Exercise instructions: The answer should consist of each line from the data below that includes "ensure".

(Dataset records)
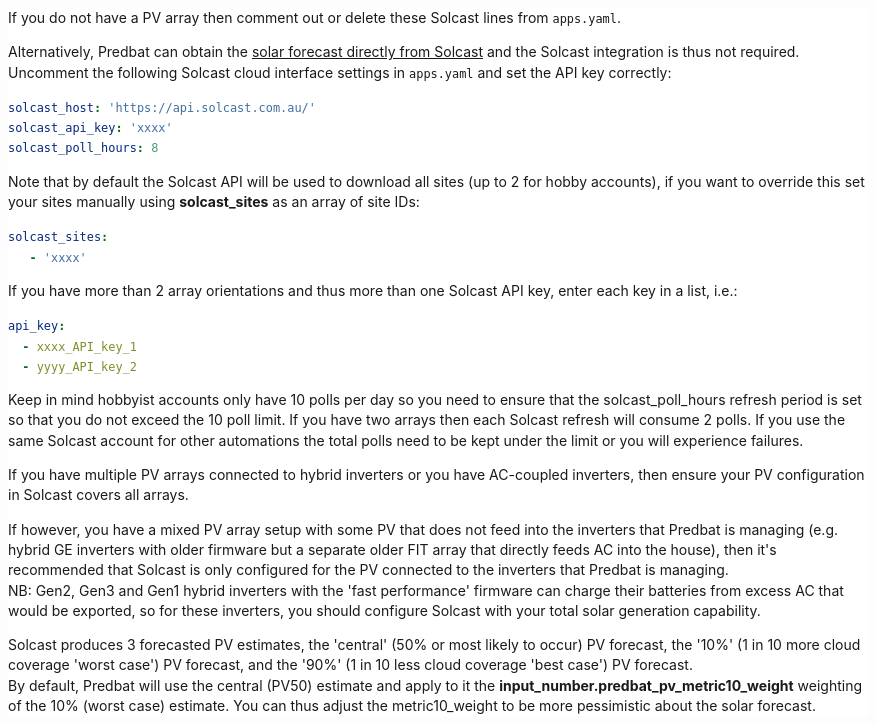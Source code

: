 If you do not have a PV array then comment out or delete these Solcast lines from `apps.yaml`.

Alternatively, Predbat can obtain the [solar forecast directly from Solcast](install.md#predbat-direct-solcast-method) and the Solcast integration is thus not required.
Uncomment the following Solcast cloud interface settings in `apps.yaml` and set the API key correctly:

```yaml
solcast_host: 'https://api.solcast.com.au/'
solcast_api_key: 'xxxx'
solcast_poll_hours: 8
```

Note that by default the Solcast API will be used to download all sites (up to 2 for hobby accounts), if you want to override this set your sites manually using
**solcast_sites** as an array of site IDs:

```yaml
solcast_sites:
   - 'xxxx'
```

If you have more than 2 array orientations and thus more than one Solcast API key, enter each key in a list, i.e.:

```yaml
api_key:
  - xxxx_API_key_1
  - yyyy_API_key_2
```

Keep in mind hobbyist accounts only have 10 polls per day so you need to ensure that the solcast_poll_hours refresh period is set so that you do not exceed the 10 poll limit.
If you have two arrays then each Solcast refresh will consume 2 polls.
If you use the same Solcast account for other automations the total polls need to be kept under the limit or you will experience failures.

If you have multiple PV arrays connected to hybrid inverters or you have AC-coupled inverters, then ensure your PV configuration in Solcast covers all arrays.

If however, you have a mixed PV array setup with some PV that does not feed into the inverters that Predbat is managing
(e.g. hybrid GE inverters with older firmware but a separate older FIT array that directly feeds AC into the house),
then it's recommended that Solcast is only configured for the PV connected to the inverters that Predbat is managing.<BR>
NB: Gen2, Gen3 and Gen1 hybrid inverters with the 'fast performance' firmware can charge their batteries from excess AC that would be exported,
so for these inverters, you should configure Solcast with your total solar generation capability.

Solcast produces 3 forecasted PV estimates, the 'central' (50% or most likely to occur) PV forecast, the '10%' (1 in 10 more cloud coverage 'worst case') PV forecast,
and the '90%' (1 in 10 less cloud coverage 'best case') PV forecast.<BR>
By default, Predbat will use the central (PV50) estimate and apply to it the **input_number.predbat_pv_metric10_weight** weighting of the 10% (worst case) estimate.
You can thus adjust the metric10_weight to be more pessimistic about the solar forecast.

Answer for the task:
Keep in mind hobbyist accounts only have 10 polls per day so you need to ensure that the solcast_poll_hours refresh period is set so that you do not exceed the 10 poll limit.
If you have multiple PV arrays connected to hybrid inverters or you have AC-coupled inverters, then ensure your PV configuration in Solcast covers all arrays.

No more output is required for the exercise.